## Prompt
Each line of the data below that includes the string "buscarMensagensTest" must be copied.

=== Material provided ===

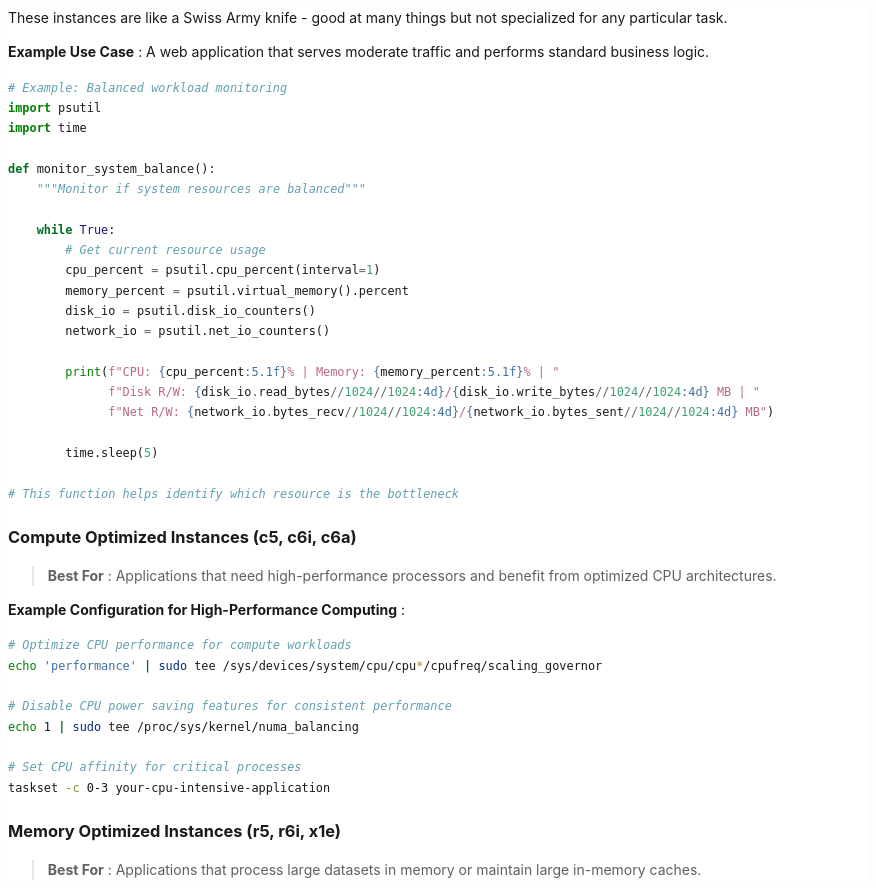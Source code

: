 These instances are like a Swiss Army knife - good at many things but not specialized for any particular task.

 **Example Use Case** : A web application that serves moderate traffic and performs standard business logic.

```python
# Example: Balanced workload monitoring
import psutil
import time

def monitor_system_balance():
    """Monitor if system resources are balanced"""
  
    while True:
        # Get current resource usage
        cpu_percent = psutil.cpu_percent(interval=1)
        memory_percent = psutil.virtual_memory().percent
        disk_io = psutil.disk_io_counters()
        network_io = psutil.net_io_counters()
      
        print(f"CPU: {cpu_percent:5.1f}% | Memory: {memory_percent:5.1f}% | "
              f"Disk R/W: {disk_io.read_bytes//1024//1024:4d}/{disk_io.write_bytes//1024//1024:4d} MB | "
              f"Net R/W: {network_io.bytes_recv//1024//1024:4d}/{network_io.bytes_sent//1024//1024:4d} MB")
      
        time.sleep(5)

# This function helps identify which resource is the bottleneck
```

### Compute Optimized Instances (c5, c6i, c6a)

> **Best For** : Applications that need high-performance processors and benefit from optimized CPU architectures.

 **Example Configuration for High-Performance Computing** :

```bash
# Optimize CPU performance for compute workloads
echo 'performance' | sudo tee /sys/devices/system/cpu/cpu*/cpufreq/scaling_governor

# Disable CPU power saving features for consistent performance
echo 1 | sudo tee /proc/sys/kernel/numa_balancing

# Set CPU affinity for critical processes
taskset -c 0-3 your-cpu-intensive-application
```

### Memory Optimized Instances (r5, r6i, x1e)

> **Best For** : Applications that process large datasets in memory or maintain large in-memory caches.
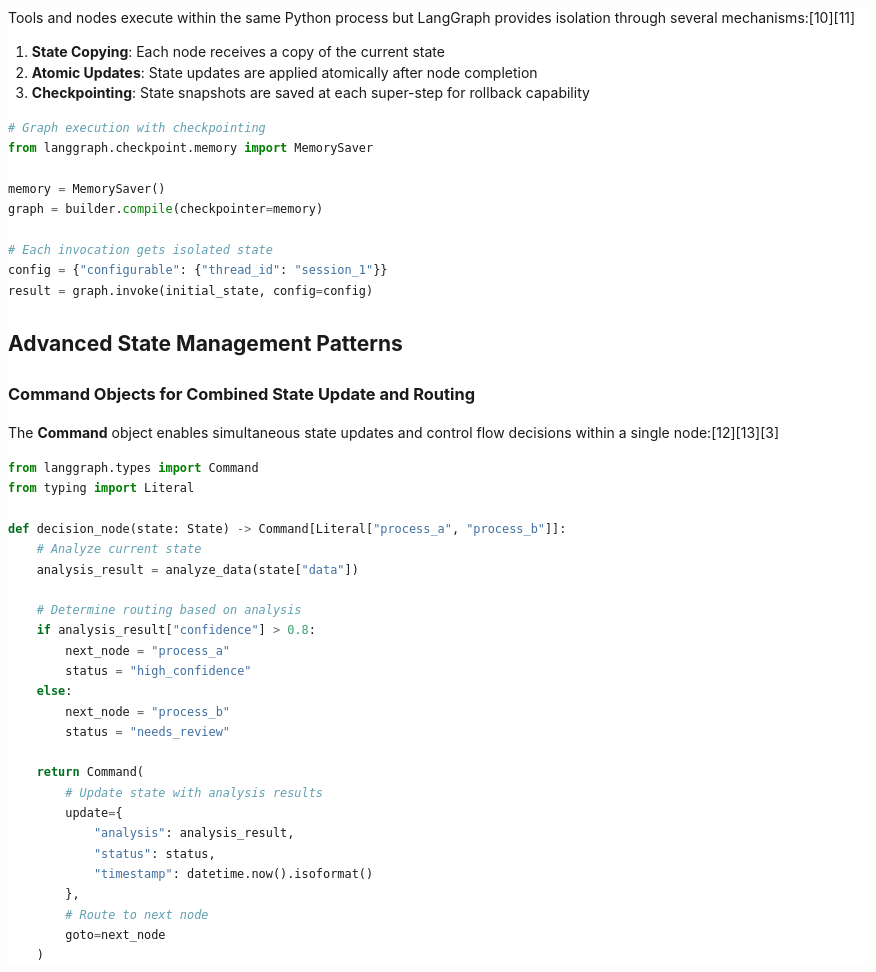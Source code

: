 Tools and nodes execute within the same Python process but LangGraph provides isolation through several mechanisms:[10][11]

1. **State Copying**: Each node receives a copy of the current state
2. **Atomic Updates**: State updates are applied atomically after node completion
3. **Checkpointing**: State snapshots are saved at each super-step for rollback capability

```python
# Graph execution with checkpointing
from langgraph.checkpoint.memory import MemorySaver

memory = MemorySaver()
graph = builder.compile(checkpointer=memory)

# Each invocation gets isolated state
config = {"configurable": {"thread_id": "session_1"}}
result = graph.invoke(initial_state, config=config)
```

## Advanced State Management Patterns

### Command Objects for Combined State Update and Routing

The **Command** object enables simultaneous state updates and control flow decisions within a single node:[12][13][3]

```python
from langgraph.types import Command
from typing import Literal

def decision_node(state: State) -> Command[Literal["process_a", "process_b"]]:
    # Analyze current state
    analysis_result = analyze_data(state["data"])

    # Determine routing based on analysis
    if analysis_result["confidence"] > 0.8:
        next_node = "process_a"
        status = "high_confidence"
    else:
        next_node = "process_b"
        status = "needs_review"

    return Command(
        # Update state with analysis results
        update={
            "analysis": analysis_result,
            "status": status,
            "timestamp": datetime.now().isoformat()
        },
        # Route to next node
        goto=next_node
    )
```
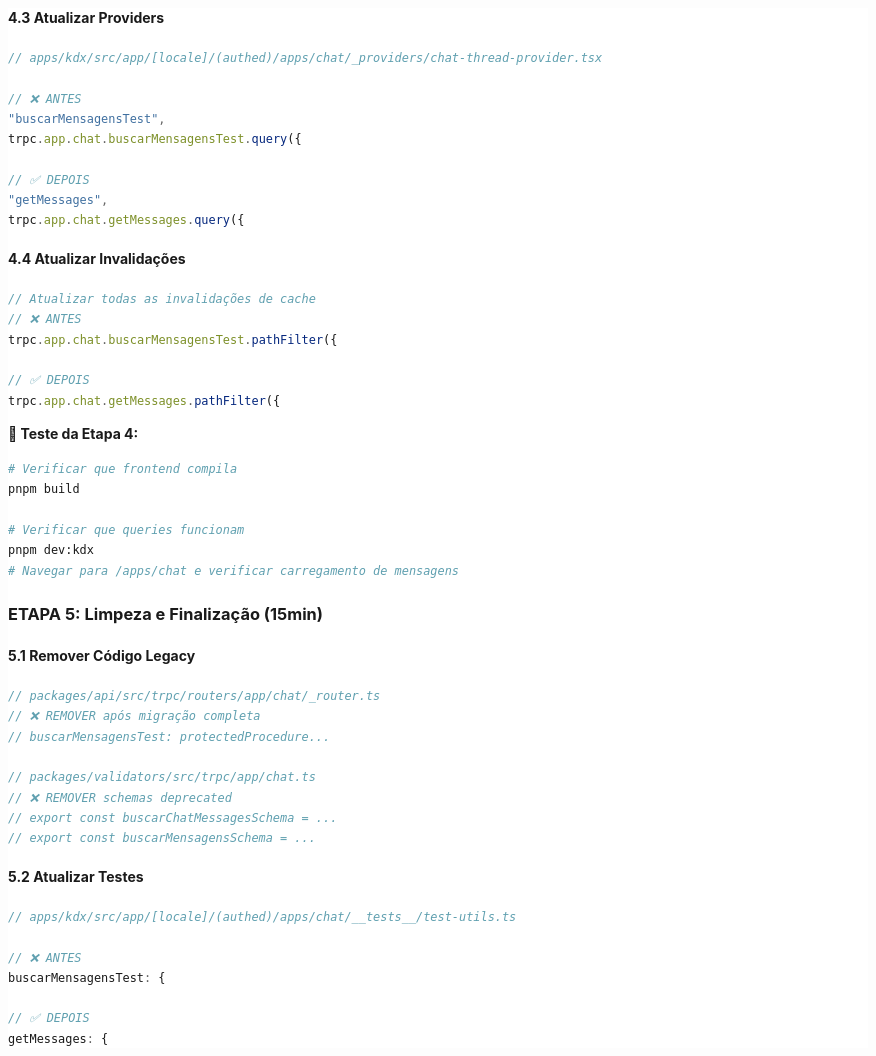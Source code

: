 #### **4.3 Atualizar Providers**

```typescript
// apps/kdx/src/app/[locale]/(authed)/apps/chat/_providers/chat-thread-provider.tsx

// ❌ ANTES
"buscarMensagensTest",
trpc.app.chat.buscarMensagensTest.query({

// ✅ DEPOIS
"getMessages",
trpc.app.chat.getMessages.query({
```

#### **4.4 Atualizar Invalidações**

```typescript
// Atualizar todas as invalidações de cache
// ❌ ANTES
trpc.app.chat.buscarMensagensTest.pathFilter({

// ✅ DEPOIS
trpc.app.chat.getMessages.pathFilter({
```

**🧪 Teste da Etapa 4:**

```bash
# Verificar que frontend compila
pnpm build

# Verificar que queries funcionam
pnpm dev:kdx
# Navegar para /apps/chat e verificar carregamento de mensagens
```

### **ETAPA 5: Limpeza e Finalização (15min)**

#### **5.1 Remover Código Legacy**

```typescript
// packages/api/src/trpc/routers/app/chat/_router.ts
// ❌ REMOVER após migração completa
// buscarMensagensTest: protectedProcedure...

// packages/validators/src/trpc/app/chat.ts
// ❌ REMOVER schemas deprecated
// export const buscarChatMessagesSchema = ...
// export const buscarMensagensSchema = ...
```

#### **5.2 Atualizar Testes**

```typescript
// apps/kdx/src/app/[locale]/(authed)/apps/chat/__tests__/test-utils.ts

// ❌ ANTES
buscarMensagensTest: {

// ✅ DEPOIS
getMessages: {
```
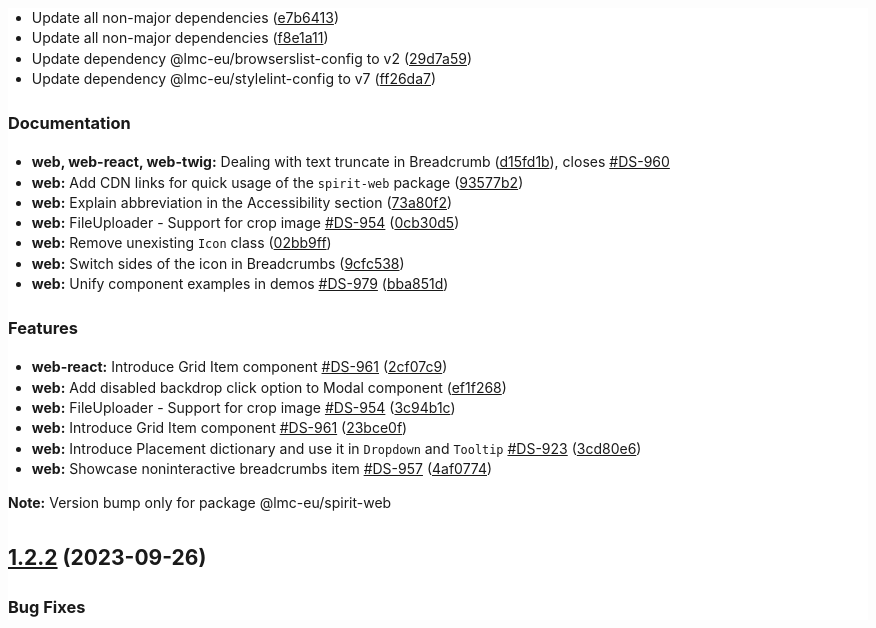 - Update all non-major dependencies ([e7b6413](https://github.com/lmc-eu/spirit-design-system/commit/e7b6413))
- Update all non-major dependencies ([f8e1a11](https://github.com/lmc-eu/spirit-design-system/commit/f8e1a11))
- Update dependency @lmc-eu/browserslist-config to v2 ([29d7a59](https://github.com/lmc-eu/spirit-design-system/commit/29d7a59))
- Update dependency @lmc-eu/stylelint-config to v7 ([ff26da7](https://github.com/lmc-eu/spirit-design-system/commit/ff26da7))

### Documentation

- **web, web-react, web-twig:** Dealing with text truncate in Breadcrumb ([d15fd1b](https://github.com/lmc-eu/spirit-design-system/commit/d15fd1b)), closes [#DS-960](https://github.com/lmc-eu/spirit-design-system/issues/DS-960)
- **web:** Add CDN links for quick usage of the `spirit-web` package ([93577b2](https://github.com/lmc-eu/spirit-design-system/commit/93577b2))
- **web:** Explain abbreviation in the Accessibility section ([73a80f2](https://github.com/lmc-eu/spirit-design-system/commit/73a80f2))
- **web:** FileUploader - Support for crop image [#DS-954](https://github.com/lmc-eu/spirit-design-system/issues/DS-954) ([0cb30d5](https://github.com/lmc-eu/spirit-design-system/commit/0cb30d5))
- **web:** Remove unexisting `Icon` class ([02bb9ff](https://github.com/lmc-eu/spirit-design-system/commit/02bb9ff))
- **web:** Switch sides of the icon in Breadcrumbs ([9cfc538](https://github.com/lmc-eu/spirit-design-system/commit/9cfc538))
- **web:** Unify component examples in demos [#DS-979](https://github.com/lmc-eu/spirit-design-system/issues/DS-979) ([bba851d](https://github.com/lmc-eu/spirit-design-system/commit/bba851d))

### Features

- **web-react:** Introduce Grid Item component [#DS-961](https://github.com/lmc-eu/spirit-design-system/issues/DS-961) ([2cf07c9](https://github.com/lmc-eu/spirit-design-system/commit/2cf07c9))
- **web:** Add disabled backdrop click option to Modal component ([ef1f268](https://github.com/lmc-eu/spirit-design-system/commit/ef1f268))
- **web:** FileUploader - Support for crop image [#DS-954](https://github.com/lmc-eu/spirit-design-system/issues/DS-954) ([3c94b1c](https://github.com/lmc-eu/spirit-design-system/commit/3c94b1c))
- **web:** Introduce Grid Item component [#DS-961](https://github.com/lmc-eu/spirit-design-system/issues/DS-961) ([23bce0f](https://github.com/lmc-eu/spirit-design-system/commit/23bce0f))
- **web:** Introduce Placement dictionary and use it in `Dropdown` and `Tooltip` [#DS-923](https://github.com/lmc-eu/spirit-design-system/issues/DS-923) ([3cd80e6](https://github.com/lmc-eu/spirit-design-system/commit/3cd80e6))
- **web:** Showcase noninteractive breadcrumbs item [#DS-957](https://github.com/lmc-eu/spirit-design-system/issues/DS-957) ([4af0774](https://github.com/lmc-eu/spirit-design-system/commit/4af0774))

**Note:** Version bump only for package @lmc-eu/spirit-web

<a name="1.2.2"></a>

## [1.2.2](https://github.com/lmc-eu/spirit-design-system/compare/@lmc-eu/spirit-web@1.2.1...@lmc-eu/spirit-web@1.2.2) (2023-09-26)

### Bug Fixes
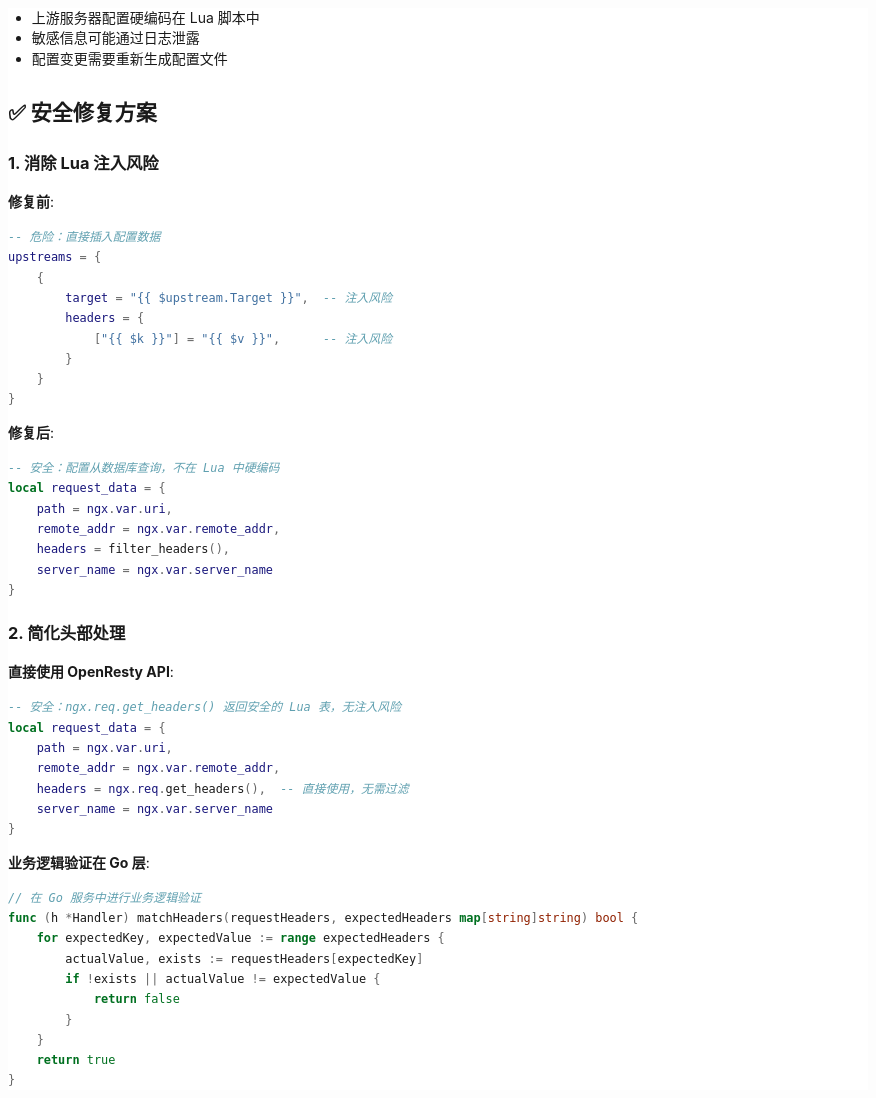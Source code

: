 - 上游服务器配置硬编码在 Lua 脚本中
- 敏感信息可能通过日志泄露
- 配置变更需要重新生成配置文件

## ✅ 安全修复方案

### 1. **消除 Lua 注入风险**

**修复前**:

```lua
-- 危险：直接插入配置数据
upstreams = {
    {
        target = "{{ $upstream.Target }}",  -- 注入风险
        headers = {
            ["{{ $k }}"] = "{{ $v }}",      -- 注入风险
        }
    }
}
```

**修复后**:

```lua
-- 安全：配置从数据库查询，不在 Lua 中硬编码
local request_data = {
    path = ngx.var.uri,
    remote_addr = ngx.var.remote_addr,
    headers = filter_headers(),
    server_name = ngx.var.server_name
}
```

### 2. **简化头部处理**

**直接使用 OpenResty API**:

```lua
-- 安全：ngx.req.get_headers() 返回安全的 Lua 表，无注入风险
local request_data = {
    path = ngx.var.uri,
    remote_addr = ngx.var.remote_addr,
    headers = ngx.req.get_headers(),  -- 直接使用，无需过滤
    server_name = ngx.var.server_name
}
```

**业务逻辑验证在 Go 层**:

```go
// 在 Go 服务中进行业务逻辑验证
func (h *Handler) matchHeaders(requestHeaders, expectedHeaders map[string]string) bool {
    for expectedKey, expectedValue := range expectedHeaders {
        actualValue, exists := requestHeaders[expectedKey]
        if !exists || actualValue != expectedValue {
            return false
        }
    }
    return true
}
```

===

## Exercise output
"buscarMensagensTest",
trpc.app.chat.buscarMensagensTest.query({
trpc.app.chat.buscarMensagensTest.pathFilter({
// buscarMensagensTest: protectedProcedure...
buscarMensagensTest: {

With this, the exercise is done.